Aggressive price hikes this fiscal year will overshadow volume weakness and
support mid- to high teens earnings growth in our view. The stock has run up 17%
YTD (trading close to the higher end of its historical valuation band, relative
returns of 13% vs. the Sensex) and we would seek better entry points.
Cigarette demand fairly resilient; healthy EBIT growth sustains. ITC
reported 18% cigarette sales growth led mostly by pricing and estimated ~3%
volume growth. Pricing benefits, improved mix (Kings segment growing faster)
and operating leverage aided margin expansion of 60bp y/y for cigarettes
(though a tad lower than our estimates) leading to 20% EBIT growth. Better
offtake for 64mm cigarettes (where excise was kept unchanged in FY14) has
seen good consumer response and this could help offset some volume weakness
in FY14E. We believe pricing will continue to support healthy 17% cigarette
EBIT CAGR over FY13-15E.
Other FMCG posted strong performance with sales growth of 26% y/y. The
division posted positive EBIT for the first time at Rs119mn (0.6% of sales).
Revenue growth was driven by strong volume growth (estimated mid teens) and
product mix improvement across various categories of foods, personal care and
stationery. We expect profitability to improve further in FY14 led by scale
benefits, mix enhancement, and product innovation.
Non-FMCG: expect better performance in FY14. Hotels division continued
to witness weak growth given challenging macro, higher inventory levels in the
industry and operating costs related to the recent launch of ITC Grand Chola at
Chennai.
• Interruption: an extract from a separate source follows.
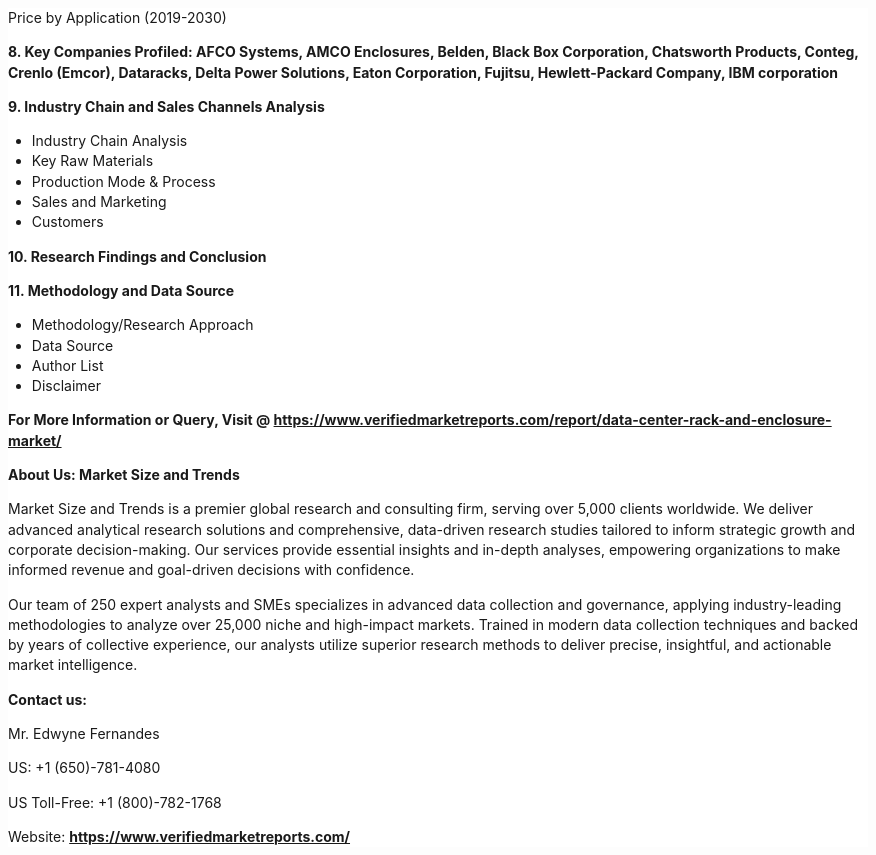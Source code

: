 Price by Application (2019-2030)</li></ul><p><strong>8. Key Companies Profiled: AFCO Systems, AMCO Enclosures, Belden, Black Box Corporation, Chatsworth Products, Conteg, Crenlo (Emcor), Dataracks, Delta Power Solutions, Eaton Corporation, Fujitsu, Hewlett-Packard Company, IBM corporation</strong></p><p><strong>9. Industry Chain and Sales Channels Analysis</strong></p><ul><li>Industry Chain Analysis</li><li>Key Raw Materials</li><li>Production Mode &amp; Process</li><li>Sales and Marketing</li><li>Customers</li></ul><p><strong>10. Research Findings and Conclusion</strong></p><p><strong>11. Methodology and Data Source</strong></p><ul><li>Methodology/Research Approach</li><li>Data Source</li><li>Author List</li><li>Disclaimer</li></ul></p><p><strong>For More Information or Query, Visit @ <a href="https://www.verifiedmarketreports.com/report/data-center-rack-and-enclosure-market/">https://www.verifiedmarketreports.com/report/data-center-rack-and-enclosure-market/</a></strong></p><p><strong>About Us: Market Size and Trends</strong></p><p>Market Size and Trends is a premier global research and consulting firm, serving over 5,000 clients worldwide. We deliver advanced analytical research solutions and comprehensive, data-driven research studies tailored to inform strategic growth and corporate decision-making. Our services provide essential insights and in-depth analyses, empowering organizations to make informed revenue and goal-driven decisions with confidence.</p><p>Our team of 250 expert analysts and SMEs specializes in advanced data collection and governance, applying industry-leading methodologies to analyze over 25,000 niche and high-impact markets. Trained in modern data collection techniques and backed by years of collective experience, our analysts utilize superior research methods to deliver precise, insightful, and actionable market intelligence.</p><p><strong>Contact us:</strong></p><p>Mr. Edwyne Fernandes</p><p>US: +1 (650)-781-4080</p><p>US Toll-Free: +1 (800)-782-1768</p><p>Website: <strong><a href="https://www.verifiedmarketreports.com/">https://www.verifiedmarketreports.com/</a></strong></p>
Paper division suffered from high input costs (wood, coal) leading to
subdued EBIT. However, agri business registered healthy 21% EBIT growth
led by strong export sales for wheat and soya. We expect hotel and paper
divisions to fare better in FY14. Hotel division will likely benefit from marginal
recovery in demand and higher utilization of new hotel in Chennai in our view.
Paper division has seen 20% additional capacity in Q4 and that should aid
revenue growth in FY14. Margins for paper division are expected to remain
stable @ ~21%. We expect agri business to register mid-teens revenue and EBIT
growth over FY14/15E.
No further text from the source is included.